Nov 14, 2015, 6:04:44 PM11/14/15

to vim...@vim.org

Bram Moolenaar <Br...@moolenaar.net> writes:
> Can we see the start and/or end of a word by recognizing characters?
> Or do we need to recognize words?

Everything I can find online indicates that word boundary detection (and
line breaking, which requires _syllable_ boundary detection). ICU
provides algorithms for this, which use dictionaries for Thai, Khmer,
Chinese, and Japanese, though I don't know if this is what is used by
the platforms that provide this capability in standard editing controls.

Cynically, I suppose that users of these scripts are probably used to
minor inconsistencies between different software packages, and that
matching platform behavior exactly is less important than having
reasonable behavior 99% of the time.

http://userguide.icu-project.org/boundaryanalysis

One thing I wonder about is, will \< and \> be in scope for such a
feature? I don't think they can be on the same column right now.

Nikolay Pavlov

unread,

Nov 15, 2015, 12:02:24 AM11/15/15

to vim_dev, vim-dev Mailingliste

​`gq` behaviour is by a &formatexpr and ​&formatprg option values and you may use them if you know a program which serves your purposes. `w` and other motions can be remapped, same for `J` (in the last case you may manually choose between `J` (join with spaces) and `gJ` (join without inserting spaces, but also without removing them)). So you can have some minor level of convenience by configuring Vim without patching it. But this does not work for

1. Motions inside “nore” mappings.

2. expand('<cword>') and other means of getting word under the cursor (e.g. :edit <cword>).

3. Behaviour when &linebreak option is set.

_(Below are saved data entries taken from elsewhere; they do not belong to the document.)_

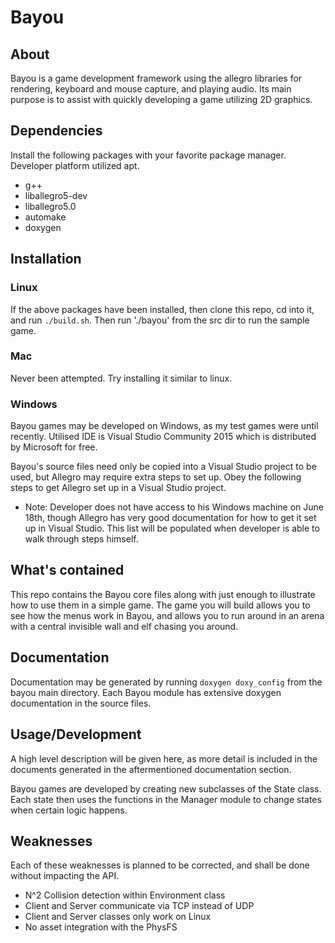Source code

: # Bayou

## About
Bayou is a game development framework using the allegro libraries for rendering,
keyboard and mouse capture, and playing audio. Its main purpose is to assist
with quickly developing a game utilizing 2D graphics.

## Dependencies
Install the following packages with your favorite package manager. Developer
platform utilized apt.
* g++
* liballegro5-dev
* liballegro5.0
* automake
* doxygen

## Installation
### Linux
If the above packages have been installed, then clone this repo, cd into it, 
and run `./build.sh`. Then run './bayou' from the src dir to run the sample
game.

### Mac
Never been attempted. Try installing it similar to linux.

### Windows
Bayou games may be developed on Windows, as my test games were until recently.
Utilised IDE is Visual Studio Community 2015 which is distributed by Microsoft
for free.

Bayou's source files need only be copied into a Visual Studio project to be
used, but Allegro may require extra steps to set up. Obey the following steps
to get Allegro set up in a Visual Studio project.

* Note: Developer does not have access to his Windows machine on June 18th,
though Allegro has very good documentation for how to get it set up in Visual
Studio. This list will be populated when developer is able to walk through
steps himself.

## What's contained
This repo contains the Bayou core files along with just enough to illustrate
how to use them in a simple game. The game you will build allows you to see how
the menus work in Bayou, and allows you to run around in an arena with a
central invisible wall and elf chasing you around.

## Documentation
Documentation may be generated by running `doxygen doxy_config` from the bayou
main directory. Each Bayou module has extensive doxygen documentation in the
source files.

## Usage/Development
A high level description will be given here, as more detail is included in
the documents generated in the aftermentioned documentation section.

Bayou games are developed by creating new subclasses of the State class. Each
state then uses the functions in the Manager module to change states when
certain logic happens.

## Weaknesses
Each of these weaknesses is planned to be corrected, and shall be done without
impacting the API.
* N^2 Collision detection within Environment class
* Client and Server communicate via TCP instead of UDP
* Client and Server classes only work on Linux
* No asset integration with the PhysFS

4. `\<`/`\>`. Though I am unsure that this should be fixed: I always parsed this as “place between non-word and word character” and “place between word and non-word character”, and not “place where word starts” and “place where word ends”. Documentation says about the second interpretation, but I have a strong impression (based on wording, actual implementation and the fact that this is my interpretation) that author meant the first variant.

--
--
You received this message from the "vim_dev" maillist.
Do not top-post! Type your reply below the text you are replying to.
For more information, visit http://www.vim.org/maillist.php

---
You received this message because you are subscribed to the Google Groups "vim_dev" group.
To unsubscribe from this group and stop receiving emails from it, send an email to vim_dev+u...@googlegroups.com.
For more options, visit https://groups.google.com/d/optout.

Brian Wilson

unread,

Nov 16, 2015, 2:08:22 PM11/16/15

to vim_dev, boun...@gmail.com, vim...@vim.org

>Bram Moolenaar wrote:
> Can we see the start and/or end of a word by recognizing characters?
> Or do we need to recognize words?
>
> The spell checker does have some knowledge about where words start and
> end. It's a bit slow doing it that way, but might still be acceptable.
>
> I suppose we could have a character class that indicates no spaces are
> used to separated words. That will assume the character is only used in
> that kind of language.
>

Thank you Bram. I believe there are C algorithms (someplace) that define what is a Thai syllable. (I am not sure if this is the same as the ICU algorithms or not.) This would allow wrapping and navigation etc. at syllable level. I wouldn't recommend it for line breaking, but it would be less CPU intensive than a dictionary solution. However, for use of '*' and other nifty word level commands, tapping into ICU dictionary algorithms seems necessary. In my naivety, I ask, could we enable a setting that turns on/off ICU dictionary algorithms for Southeast and Southern Asian languages "in one fell swoop"? Or does this need to be hammered out one language at a time?

And?? If ICU dictionary algorithms are supported, would this mean thai spelling would be naturally supported, or would this be a separate step?

Brian Wilson

unread,

Nov 16, 2015, 2:14:56 PM11/16/15

to vim_dev, vim...@vim.org, rand...@fastmail.com

On Saturday, November 14, 2015 at 3:04:44 PM UTC-8, Random832 wrote:

Yes! Thank you. It is the ICU algorithms that I am thinking of.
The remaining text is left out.